Saved data entries
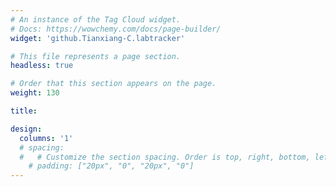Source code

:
 ```yaml
---
# An instance of the Tag Cloud widget.
# Docs: https://wowchemy.com/docs/page-builder/
widget: 'github.Tianxiang-C.labtracker'

# This file represents a page section.
headless: true

# Order that this section appears on the page.
weight: 130

title:

design:
  columns: '1'
  # spacing:
  #   # Customize the section spacing. Order is top, right, bottom, left.
    # padding: ["20px", "0", "20px", "0"]
---
```

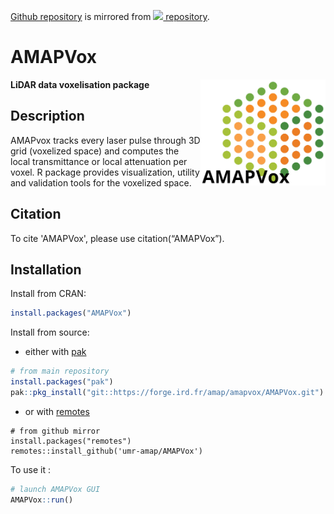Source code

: [Github repository](https://github.com/umr-amap/AMAPVox) is mirrored from [<img src="https://forge.ird.fr/uploads/-/system/appearance/header_logo/1/Logo_IRD_Forge.png" height="15"> repository](https://forge.ird.fr/amap/amapvox/AMAPVox).

AMAPVox
================

<img src="man/figures/logo.png" align="right" alt="" width="200" />

**LiDAR data voxelisation package**

## Description

AMAPvox tracks every laser pulse through 3D grid (voxelized space) and computes the local transmittance or local attenuation per voxel.
R package provides visualization, utility and validation tools for the voxelized space.

## Citation

To cite 'AMAPVox', please use citation(“AMAPVox”).

## Installation

Install from CRAN:

``` r
install.packages("AMAPVox")
```

Install from source:

- either with [pak](https://pak.r-lib.org/)

``` r
# from main repository
install.packages("pak")
pak::pkg_install("git::https://forge.ird.fr/amap/amapvox/AMAPVox.git")
```

- or with [remotes](https://remotes.r-lib.org/)

```
# from github mirror
install.packages("remotes")
remotes::install_github('umr-amap/AMAPVox')
```

To use it :

``` r
# launch AMAPVox GUI
AMAPVox::run()
```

## Requirement
Filter the entries above down to the lines that contain "repository".

## Response to this task
: [Github repository](https://github.com/umr-amap/AMAPVox) is mirrored from [<img src="https://forge.ird.fr/uploads/-/system/appearance/header_logo/1/Logo_IRD_Forge.png" height="15"> repository](https://forge.ird.fr/amap/amapvox/AMAPVox).
# from main repository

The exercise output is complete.